The theory of evolution is "controversial," according to a message to students that will appear in all science textbooks in Alabama.
The four-paragraph message, titled "A Message From The Alabama State Board Of Education," name-checks Albert Einstein, Isaac Newton and Copernicus before asking students to think critically:
The theory of evolution by natural selection is a controversial theory that is included in this textbook. It is controversial because it states that natural selection provides the basis for the modern scientific explanation for the diversity of living things. Since natural selection has been observed to play a role in influencing small changes in a population, it is assumed that it produces large changes, even though this has not been directly observed.
This is not the first time Alabama has warned its students about the "controversy" surrounding evolution.

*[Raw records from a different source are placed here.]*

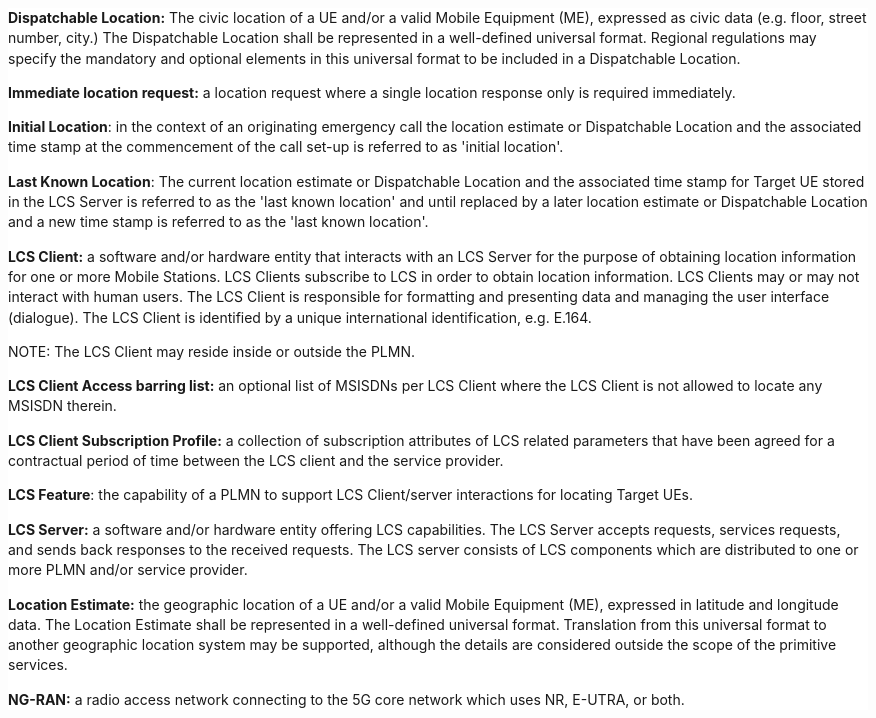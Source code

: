 **Dispatchable Location:** The civic location of a UE and/or a valid
Mobile Equipment (ME), expressed as civic data (e.g. floor, street
number, city.) The Dispatchable Location shall be represented in a
well-defined universal format. Regional regulations may specify the
mandatory and optional elements in this universal format to be included
in a Dispatchable Location.

**Immediate location request:** a location request where a single
location response only is required immediately.

**Initial Location**: in the context of an originating emergency call
the location estimate or Dispatchable Location and the associated time
stamp at the commencement of the call set-up is referred to as 'initial
location'.

**Last Known Location**: The current location estimate or Dispatchable
Location and the associated time stamp for Target UE stored in the LCS
Server is referred to as the 'last known location' and until replaced by
a later location estimate or Dispatchable Location and a new time stamp
is referred to as the 'last known location'.

**LCS Client:** a software and/or hardware entity that interacts with an
LCS Server for the purpose of obtaining location information for one or
more Mobile Stations. LCS Clients subscribe to LCS in order to obtain
location information. LCS Clients may or may not interact with human
users. The LCS Client is responsible for formatting and presenting data
and managing the user interface (dialogue). The LCS Client is identified
by a unique international identification, e.g. E.164.

NOTE: The LCS Client may reside inside or outside the PLMN.

**LCS Client Access barring list:** an optional list of MSISDNs per LCS
Client where the LCS Client is not allowed to locate any MSISDN therein.

**LCS Client Subscription Profile:** a collection of subscription
attributes of LCS related parameters that have been agreed for a
contractual period of time between the LCS client and the service
provider.

**LCS Feature**: the capability of a PLMN to support LCS Client/server
interactions for locating Target UEs.

**LCS Server:** a software and/or hardware entity offering LCS
capabilities. The LCS Server accepts requests, services requests, and
sends back responses to the received requests. The LCS server consists
of LCS components which are distributed to one or more PLMN and/or
service provider.

**Location Estimate:** the geographic location of a UE and/or a valid
Mobile Equipment (ME), expressed in latitude and longitude data. The
Location Estimate shall be represented in a well-defined universal
format. Translation from this universal format to another geographic
location system may be supported, although the details are considered
outside the scope of the primitive services.

**NG-RAN:** a radio access network connecting to the 5G core network
which uses NR, E-UTRA, or both.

Alabama's Board of Education inserted the first disclaimer into school textbooks in the 1990s, and the 2016 version has not been changed from the previous year, according to AL.com.

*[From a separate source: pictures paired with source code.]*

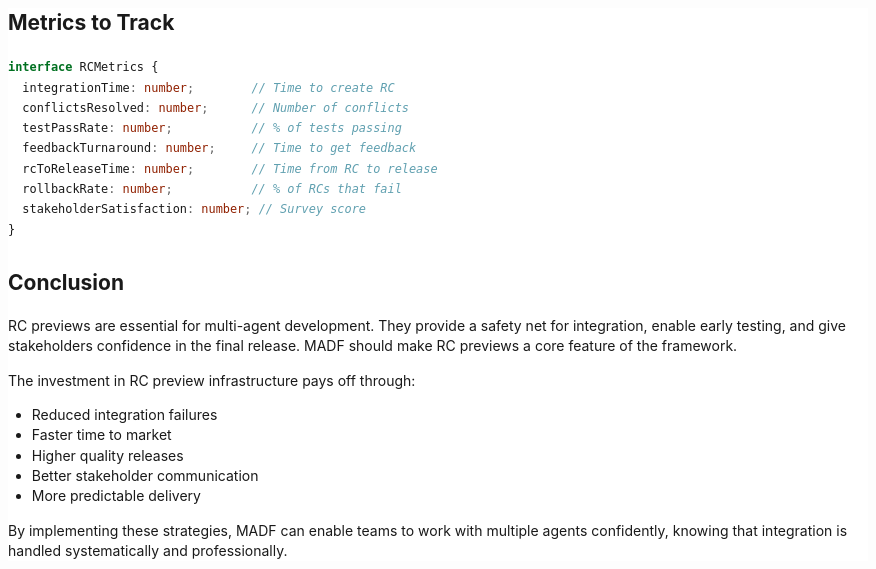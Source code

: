 ## Metrics to Track

```typescript
interface RCMetrics {
  integrationTime: number;        // Time to create RC
  conflictsResolved: number;      // Number of conflicts
  testPassRate: number;           // % of tests passing
  feedbackTurnaround: number;     // Time to get feedback
  rcToReleaseTime: number;        // Time from RC to release
  rollbackRate: number;           // % of RCs that fail
  stakeholderSatisfaction: number; // Survey score
}
```

## Conclusion

RC previews are essential for multi-agent development. They provide a safety net for integration, enable early testing, and give stakeholders confidence in the final release. MADF should make RC previews a core feature of the framework.

The investment in RC preview infrastructure pays off through:
- Reduced integration failures
- Faster time to market
- Higher quality releases
- Better stakeholder communication
- More predictable delivery

By implementing these strategies, MADF can enable teams to work with multiple agents confidently, knowing that integration is handled systematically and professionally.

The message to students fits in "perfectly with the course of study and the questions that are presented," Stephanie Bell, a member of the state education board, said.
"It has been a very positive addition," Bell added. "Parents have been very appreciative. And in the few cases where they have not seen this as expected, they have called and asked questions about it and the local systems have taken care of it very quickly."
The insert mistakes the common understanding of the word "theory" -- that something described as a theory falls short of certainty -- with the scientific definition.
"Some believe that theories become laws, but theories and laws have separate and distinct roles in the scientific method," LiveScience explains. "A law is a description of an observed phenomenon that hold true every time it is tested. It doesn't explain why something is true; it just states that it is true. A theory, on the other hand, explains observations that are gathered during the scientific process."
Or, as Scientific American puts it, "When scientists talk about the theory of evolution -- or the atomic theory or the theory of relativity, for that matter -- they are not expressing reservations about its truth."